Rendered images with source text
+-------+

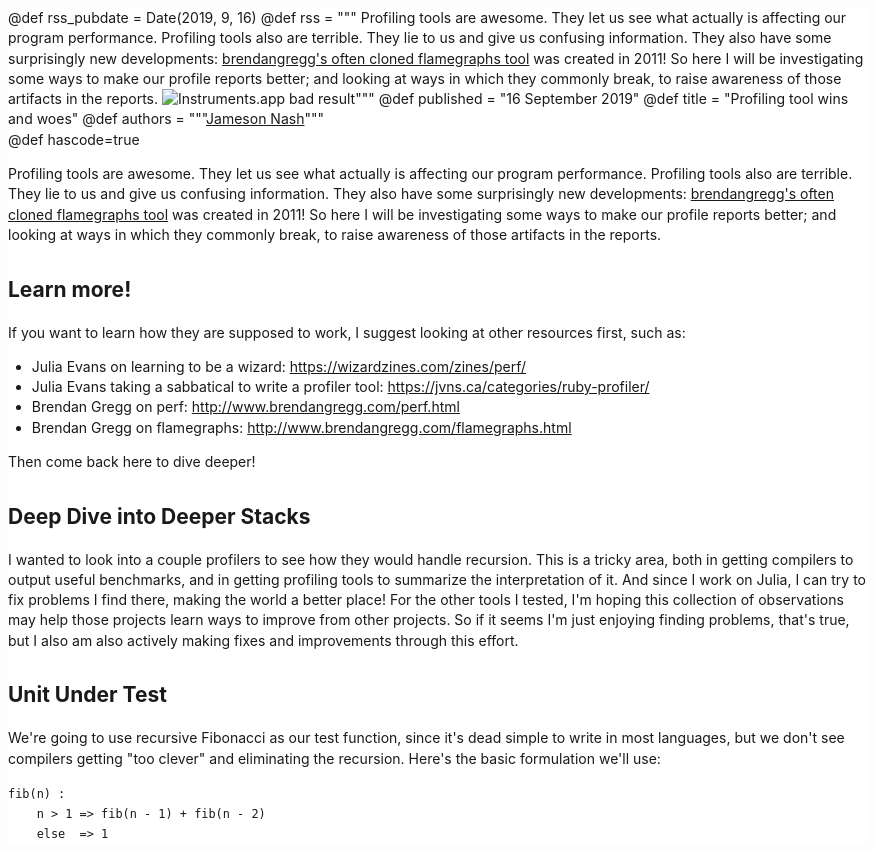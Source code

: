 @def rss_pubdate = Date(2019, 9, 16)
@def rss = """ Profiling tools are awesome. They let us see what actually is affecting our program performance. Profiling tools also are terrible. They lie to us and give us confusing information. They also have some surprisingly new developments: [brendangregg's often cloned flamegraphs tool](http://www.brendangregg.com/flamegraphs.html) was created in 2011! So here I will be investigating some ways to make our profile reports better; and looking at ways in which they commonly break, to raise awareness of those artifacts in the reports. ![Instruments.app bad result](/assets/images/blog/2019-09-16-profilers/profile-instruments-bad.png)"""
@def published = "16 September 2019"
@def title = "Profiling tool wins and woes"
@def authors = """<a href="http://github.com/vtjnash/">Jameson Nash</a>"""  
@def hascode=true

Profiling tools are awesome. They let us see what actually is affecting our program performance. Profiling tools also are terrible. They lie to us and give us confusing information. They also have some surprisingly new developments: [brendangregg's often cloned flamegraphs tool](http://www.brendangregg.com/flamegraphs.html) was created in 2011! So here I will be investigating some ways to make our profile reports better; and looking at ways in which they commonly break, to raise awareness of those artifacts in the reports.

## Learn more!

If you want to learn how they are supposed to work, I suggest looking at other resources first, such as:

 - Julia Evans on learning to be a wizard: <https://wizardzines.com/zines/perf/>
 - Julia Evans taking a sabbatical to write a profiler tool: <https://jvns.ca/categories/ruby-profiler/>
 - Brendan Gregg on perf: <http://www.brendangregg.com/perf.html>
 - Brendan Gregg on flamegraphs: <http://www.brendangregg.com/flamegraphs.html>

Then come back here to dive deeper!

## Deep Dive into Deeper Stacks

I wanted to look into a couple profilers to see how they would handle recursion. This is a tricky area, both in getting compilers to output useful benchmarks, and in getting profiling tools to summarize the interpretation of it. And since I work on Julia, I can try to fix problems I find there, making the world a better place! For the other tools I tested, I'm hoping this collection of observations may help those projects learn ways to improve from other projects. So if it seems I'm just enjoying finding problems, that's true, but I also am also actively making fixes and improvements through this effort.

## Unit Under Test

We're going to use recursive Fibonacci as our test function, since it's dead simple to write in most languages, but we don't see compilers getting "too clever" and eliminating the recursion. Here's the basic formulation we'll use:

```
fib(n) :
    n > 1 => fib(n - 1) + fib(n - 2)
    else  => 1
```
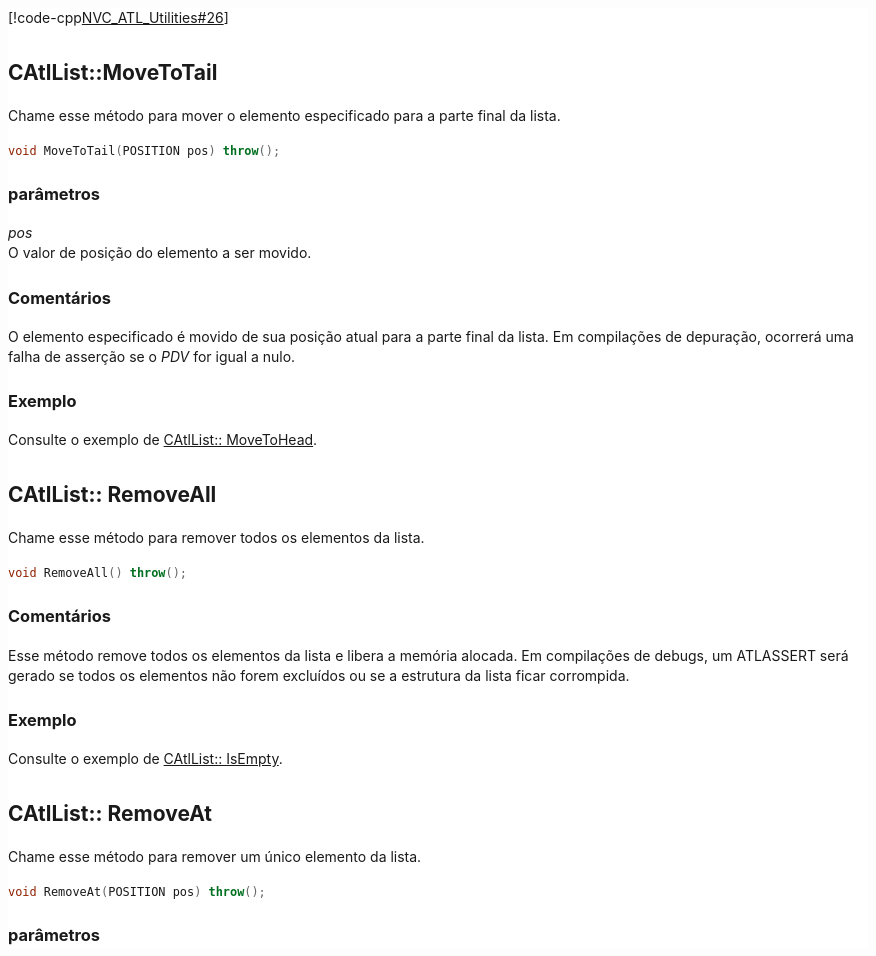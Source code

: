 [!code-cpp[NVC_ATL_Utilities#26](../../atl/codesnippet/cpp/catllist-class_14.cpp)]

## <a name="catllistmovetotail"></a><a name="movetotail"></a>CAtlList::MoveToTail

Chame esse método para mover o elemento especificado para a parte final da lista.

```cpp
void MoveToTail(POSITION pos) throw();
```

### <a name="parameters"></a>parâmetros

*pos*<br/>
O valor de posição do elemento a ser movido.

### <a name="remarks"></a>Comentários

O elemento especificado é movido de sua posição atual para a parte final da lista. Em compilações de depuração, ocorrerá uma falha de asserção se o *PDV* for igual a nulo.

### <a name="example"></a>Exemplo

Consulte o exemplo de [CAtlList:: MoveToHead](#movetohead).

## <a name="catllistremoveall"></a><a name="removeall"></a>CAtlList:: RemoveAll

Chame esse método para remover todos os elementos da lista.

```cpp
void RemoveAll() throw();
```

### <a name="remarks"></a>Comentários

Esse método remove todos os elementos da lista e libera a memória alocada. Em compilações de debugs, um ATLASSERT será gerado se todos os elementos não forem excluídos ou se a estrutura da lista ficar corrompida.

### <a name="example"></a>Exemplo

Consulte o exemplo de [CAtlList:: IsEmpty](#isempty).

## <a name="catllistremoveat"></a><a name="removeat"></a>CAtlList:: RemoveAt

Chame esse método para remover um único elemento da lista.

```cpp
void RemoveAt(POSITION pos) throw();
```

### <a name="parameters"></a>parâmetros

+-------+

TO DO:
Where the word "remover" appears in a line of the data above, tally that line; then give the total and nothing more.

TASK RESPONSE:
2